• [INSTRUCTIONS FOR THE TASK] From the entries that follow, list every line in which the string "sudo" appears.

- - - - -

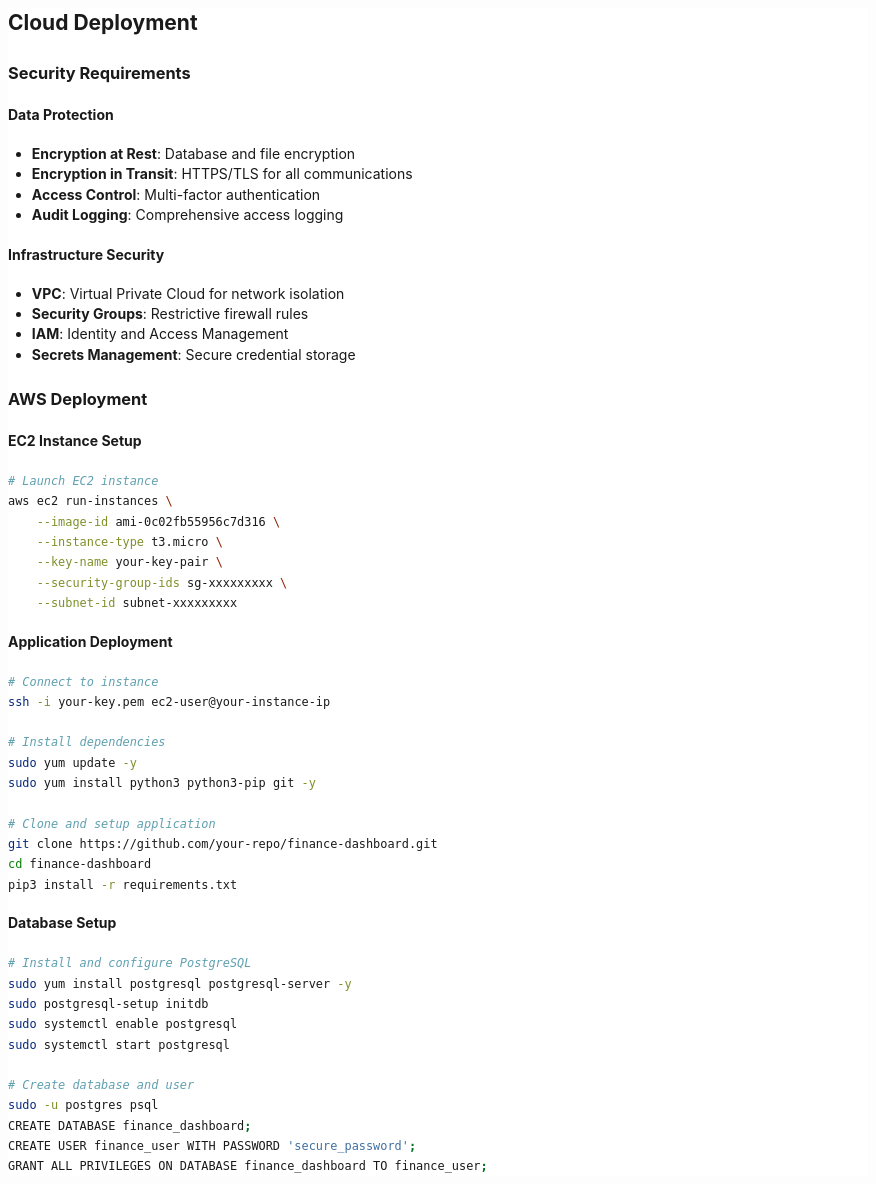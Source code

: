 ## Cloud Deployment

### Security Requirements

#### Data Protection
- **Encryption at Rest**: Database and file encryption
- **Encryption in Transit**: HTTPS/TLS for all communications
- **Access Control**: Multi-factor authentication
- **Audit Logging**: Comprehensive access logging

#### Infrastructure Security
- **VPC**: Virtual Private Cloud for network isolation
- **Security Groups**: Restrictive firewall rules
- **IAM**: Identity and Access Management
- **Secrets Management**: Secure credential storage

### AWS Deployment

#### EC2 Instance Setup
```bash
# Launch EC2 instance
aws ec2 run-instances \
    --image-id ami-0c02fb55956c7d316 \
    --instance-type t3.micro \
    --key-name your-key-pair \
    --security-group-ids sg-xxxxxxxxx \
    --subnet-id subnet-xxxxxxxxx
```

#### Application Deployment
```bash
# Connect to instance
ssh -i your-key.pem ec2-user@your-instance-ip

# Install dependencies
sudo yum update -y
sudo yum install python3 python3-pip git -y

# Clone and setup application
git clone https://github.com/your-repo/finance-dashboard.git
cd finance-dashboard
pip3 install -r requirements.txt
```

#### Database Setup
```bash
# Install and configure PostgreSQL
sudo yum install postgresql postgresql-server -y
sudo postgresql-setup initdb
sudo systemctl enable postgresql
sudo systemctl start postgresql

# Create database and user
sudo -u postgres psql
CREATE DATABASE finance_dashboard;
CREATE USER finance_user WITH PASSWORD 'secure_password';
GRANT ALL PRIVILEGES ON DATABASE finance_dashboard TO finance_user;
```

- - - - -

• [ANSWER BOX]
sudo yum update -y
sudo yum install python3 python3-pip git -y
sudo yum install postgresql postgresql-server -y
sudo postgresql-setup initdb
sudo systemctl enable postgresql
sudo systemctl start postgresql
sudo -u postgres psql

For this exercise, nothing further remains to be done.